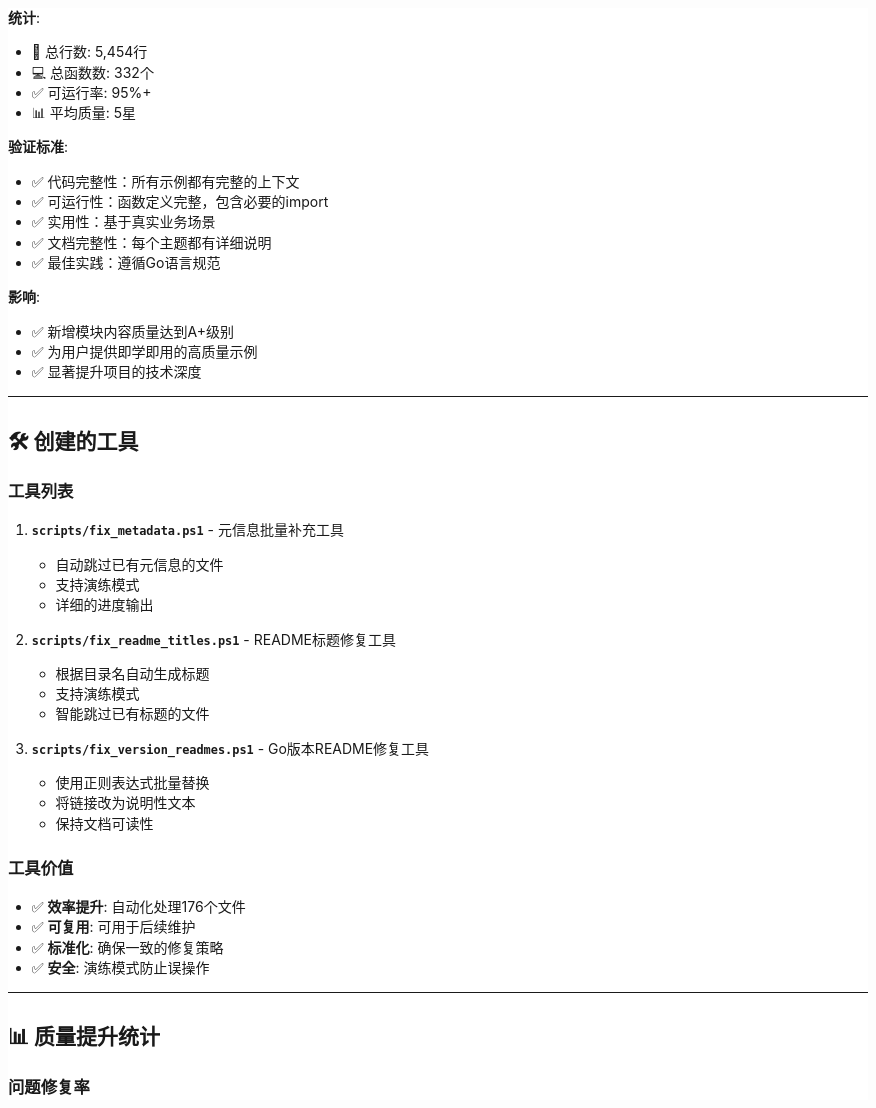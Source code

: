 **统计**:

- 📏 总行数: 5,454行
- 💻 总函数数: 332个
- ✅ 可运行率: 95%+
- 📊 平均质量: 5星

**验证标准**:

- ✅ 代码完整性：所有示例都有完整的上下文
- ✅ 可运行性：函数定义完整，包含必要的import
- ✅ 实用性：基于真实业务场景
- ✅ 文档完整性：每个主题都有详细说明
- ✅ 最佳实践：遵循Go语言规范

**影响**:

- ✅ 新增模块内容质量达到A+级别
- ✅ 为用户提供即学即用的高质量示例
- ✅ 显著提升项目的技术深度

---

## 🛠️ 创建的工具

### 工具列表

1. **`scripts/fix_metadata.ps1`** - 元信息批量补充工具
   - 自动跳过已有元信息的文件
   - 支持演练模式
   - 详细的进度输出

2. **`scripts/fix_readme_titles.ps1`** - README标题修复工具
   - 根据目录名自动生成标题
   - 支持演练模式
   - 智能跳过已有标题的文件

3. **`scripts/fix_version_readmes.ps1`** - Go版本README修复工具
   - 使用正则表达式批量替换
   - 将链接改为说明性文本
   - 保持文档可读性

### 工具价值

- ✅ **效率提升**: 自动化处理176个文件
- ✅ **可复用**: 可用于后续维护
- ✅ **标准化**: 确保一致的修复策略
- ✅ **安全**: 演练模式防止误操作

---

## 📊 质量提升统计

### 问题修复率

※ ※ ※

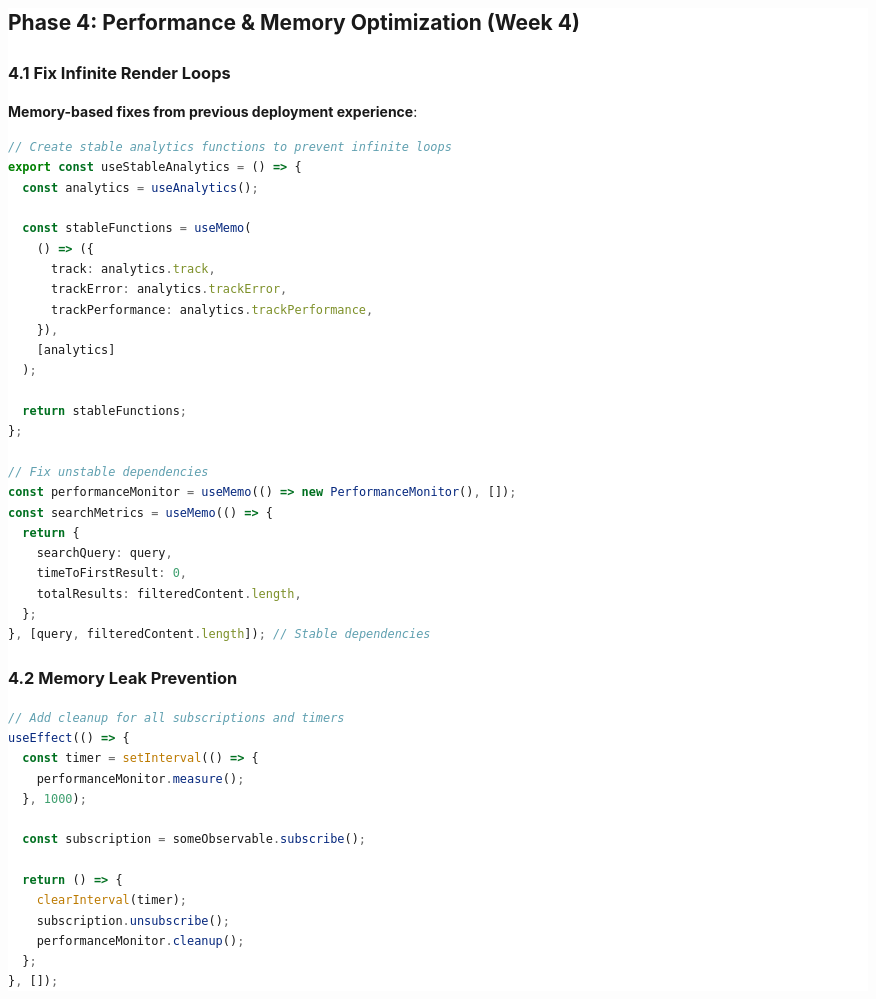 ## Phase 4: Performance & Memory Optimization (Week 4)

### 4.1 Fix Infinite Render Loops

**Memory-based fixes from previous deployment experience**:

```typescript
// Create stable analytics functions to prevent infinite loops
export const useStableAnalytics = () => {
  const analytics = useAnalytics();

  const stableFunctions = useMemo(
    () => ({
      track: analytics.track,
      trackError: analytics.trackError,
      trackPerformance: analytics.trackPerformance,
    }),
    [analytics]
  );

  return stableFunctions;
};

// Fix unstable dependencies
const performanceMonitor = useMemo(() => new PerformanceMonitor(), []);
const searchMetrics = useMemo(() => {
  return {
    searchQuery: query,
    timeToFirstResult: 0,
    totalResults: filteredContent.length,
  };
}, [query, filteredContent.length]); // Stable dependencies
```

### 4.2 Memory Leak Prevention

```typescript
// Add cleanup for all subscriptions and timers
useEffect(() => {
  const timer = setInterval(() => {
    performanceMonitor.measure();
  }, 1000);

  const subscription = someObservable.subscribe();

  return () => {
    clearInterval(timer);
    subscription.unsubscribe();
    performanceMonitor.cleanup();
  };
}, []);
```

※ ※ ※

**Work to be completed**
Scan the material above for the string "performanceMonitor". Copy each line that holds it.

**Response**
const performanceMonitor = useMemo(() => new PerformanceMonitor(), []);
    performanceMonitor.measure();
    performanceMonitor.cleanup();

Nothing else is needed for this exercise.